Uno de los principales retos de la medicina es la creciente resistencia a los antibióticos que cada vez más microorganismos están obteniendo. Si bien hay muchas causas detrás del fenómeno, desafortunadamente no hay respuestas suficientemente satisfactorias para el corto, incluso mediano, plazo que puedan ayudar al sector a continuar prestando atención a la salud de calidad.
Las víctimas de esta incapacidad para encontrar una solución ya empiezan a ser numerosas. El Centro Europeo para la Prevención y Control de Enfermedades (ECDC, por sus siglas en inglés) recientemente informó que las superbacterias resistentes a antibióticos ya se cobran la vida de al menos 33 mil pacientes cada año solo en esta región, una de las más avanzadas médicamente.

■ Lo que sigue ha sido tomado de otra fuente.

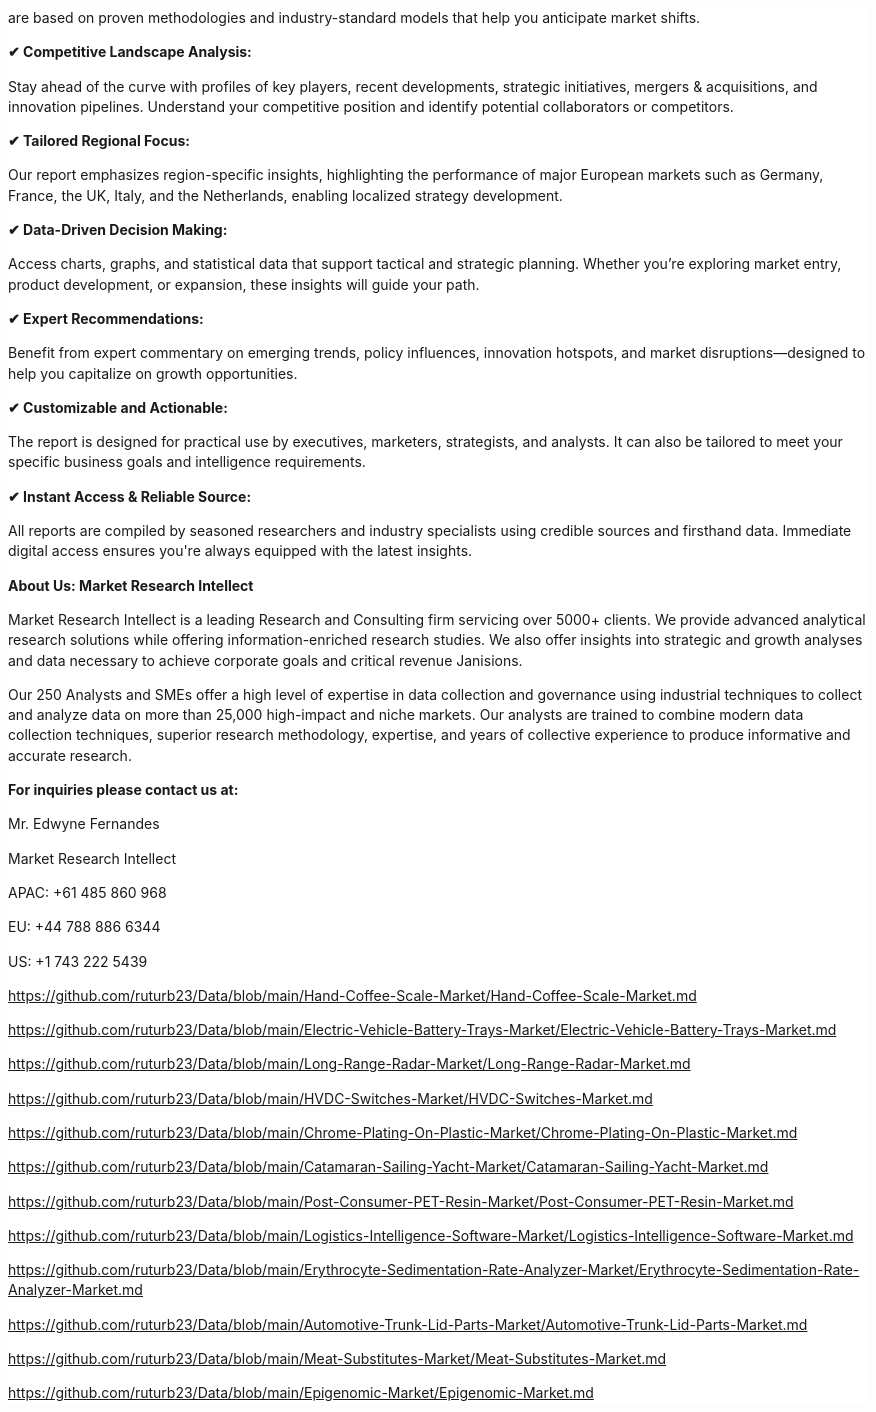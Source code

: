 are based on proven methodologies and industry-standard models that help you anticipate market shifts.</p><p><strong>✔ Competitive Landscape Analysis:</strong></p><p>Stay ahead of the curve with profiles of key players, recent developments, strategic initiatives, mergers &amp; acquisitions, and innovation pipelines. Understand your competitive position and identify potential collaborators or competitors.</p><p><strong>✔ Tailored Regional Focus:</strong></p><p>Our report emphasizes region-specific insights, highlighting the performance of major European markets such as Germany, France, the UK, Italy, and the Netherlands, enabling localized strategy development.</p><p><strong>✔ Data-Driven Decision Making:</strong></p><p>Access charts, graphs, and statistical data that support tactical and strategic planning. Whether you&rsquo;re exploring market entry, product development, or expansion, these insights will guide your path.</p><p><strong>✔ Expert Recommendations:</strong></p><p>Benefit from expert commentary on emerging trends, policy influences, innovation hotspots, and market disruptions&mdash;designed to help you capitalize on growth opportunities.</p><p><strong>✔ Customizable and Actionable:</strong></p><p>The report is designed for practical use by executives, marketers, strategists, and analysts. It can also be tailored to meet your specific business goals and intelligence requirements.</p><p><strong>✔ Instant Access &amp; Reliable Source:</strong></p><p>All reports are compiled by seasoned researchers and industry specialists using credible sources and firsthand data. Immediate digital access ensures you're always equipped with the latest insights.</p><p><strong><span class="font-[700]">About Us: Market Research Intellect</span></strong></p><p><span class="">Market Research Intellect is a leading Research and Consulting firm servicing over 5000+ clients. We provide advanced analytical research solutions while offering information-enriched research studies.&nbsp;</span>We also offer insights into strategic and growth analyses and data necessary to achieve corporate goals and critical revenue Janisions.</p><p><span class="">Our 250 Analysts and SMEs offer a high level of expertise in data collection and governance using industrial techniques to collect and analyze data on more than 25,000 high-impact and niche markets. Our analysts are trained to combine modern data collection techniques, superior research methodology, expertise, and years of collective experience to produce informative and accurate research.</span></p><p><strong>For inquiries please contact us at:</strong></p><p>Mr. Edwyne Fernandes</p><p>Market Research Intellect</p><p>APAC: +61 485 860 968</p><p>EU: +44 788 886 6344</p><p>US: +1 743 222 5439</p><p><a href="https://github.com/ruturb23/Data/blob/main/Hand-Coffee-Scale-Market/Hand-Coffee-Scale-Market.md">https://github.com/ruturb23/Data/blob/main/Hand-Coffee-Scale-Market/Hand-Coffee-Scale-Market.md</a></p><p><a href="https://github.com/ruturb23/Data/blob/main/Electric-Vehicle-Battery-Trays-Market/Electric-Vehicle-Battery-Trays-Market.md">https://github.com/ruturb23/Data/blob/main/Electric-Vehicle-Battery-Trays-Market/Electric-Vehicle-Battery-Trays-Market.md</a></p><p><a href="https://github.com/ruturb23/Data/blob/main/Long-Range-Radar-Market/Long-Range-Radar-Market.md">https://github.com/ruturb23/Data/blob/main/Long-Range-Radar-Market/Long-Range-Radar-Market.md</a></p><p><a href="https://github.com/ruturb23/Data/blob/main/HVDC-Switches-Market/HVDC-Switches-Market.md">https://github.com/ruturb23/Data/blob/main/HVDC-Switches-Market/HVDC-Switches-Market.md</a></p><p><a href="https://github.com/ruturb23/Data/blob/main/Chrome-Plating-On-Plastic-Market/Chrome-Plating-On-Plastic-Market.md">https://github.com/ruturb23/Data/blob/main/Chrome-Plating-On-Plastic-Market/Chrome-Plating-On-Plastic-Market.md</a></p><p><a href="https://github.com/ruturb23/Data/blob/main/Catamaran-Sailing-Yacht-Market/Catamaran-Sailing-Yacht-Market.md">https://github.com/ruturb23/Data/blob/main/Catamaran-Sailing-Yacht-Market/Catamaran-Sailing-Yacht-Market.md</a></p><p><a href="https://github.com/ruturb23/Data/blob/main/Post-Consumer-PET-Resin-Market/Post-Consumer-PET-Resin-Market.md">https://github.com/ruturb23/Data/blob/main/Post-Consumer-PET-Resin-Market/Post-Consumer-PET-Resin-Market.md</a></p><p><a href="https://github.com/ruturb23/Data/blob/main/Logistics-Intelligence-Software-Market/Logistics-Intelligence-Software-Market.md">https://github.com/ruturb23/Data/blob/main/Logistics-Intelligence-Software-Market/Logistics-Intelligence-Software-Market.md</a></p><p><a href="https://github.com/ruturb23/Data/blob/main/Erythrocyte-Sedimentation-Rate-Analyzer-Market/Erythrocyte-Sedimentation-Rate-Analyzer-Market.md">https://github.com/ruturb23/Data/blob/main/Erythrocyte-Sedimentation-Rate-Analyzer-Market/Erythrocyte-Sedimentation-Rate-Analyzer-Market.md</a></p><p><a href="https://github.com/ruturb23/Data/blob/main/Automotive-Trunk-Lid-Parts-Market/Automotive-Trunk-Lid-Parts-Market.md">https://github.com/ruturb23/Data/blob/main/Automotive-Trunk-Lid-Parts-Market/Automotive-Trunk-Lid-Parts-Market.md</a></p><p><a href="https://github.com/ruturb23/Data/blob/main/Meat-Substitutes-Market/Meat-Substitutes-Market.md">https://github.com/ruturb23/Data/blob/main/Meat-Substitutes-Market/Meat-Substitutes-Market.md</a></p><p><a href="https://github.com/ruturb23/Data/blob/main/Epigenomic-Market/Epigenomic-Market.md">https://github.com/ruturb23/Data/blob/main/Epigenomic-Market/Epigenomic-Market.md</a></p>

Se estima que este número de víctimas es equivalente a las que se cobran la influenza, la tuberculosis y el Virus de la Inmunodeficiencia Humana (VIH) combinados. Más preocupante aún, algunas bacterias están empezando a desarrollar resistencia incluso a los antibióticos de último recurso. Sin estos fármacos, curar infecciones podría ser prácticamente imposible.
También calcularon que al menos el 70 por ciento de las bacterias son resistentes a uno de los antibióticos que usualmente se utilizan para combatirlas. De las 33 mil muertes provocadas por este tipo de patógenos, una de cada cuatro está relacionada a una infección contraída dentro de los mismos hospitales y clínicas de salud (donde suelen encontrarse los patógenos más peligrosos y resistentes a múltiples opciones farmacológicas).
Una de las alternativas más prometedoras a la resistencia a los antibióticos es el uso de bacteriófagos. Este tipo de virus están diseñados para atacar únicamente a un tipo específico de bacteria, por lo que son inofensivos para cualquier otra célula en el entorno. Además, debido a su alta especialización, se ha teorizado que los patógenos deberían sacrificar parte de su resistencia a fármacos para poder incrementar su protección ante estos microorganismos.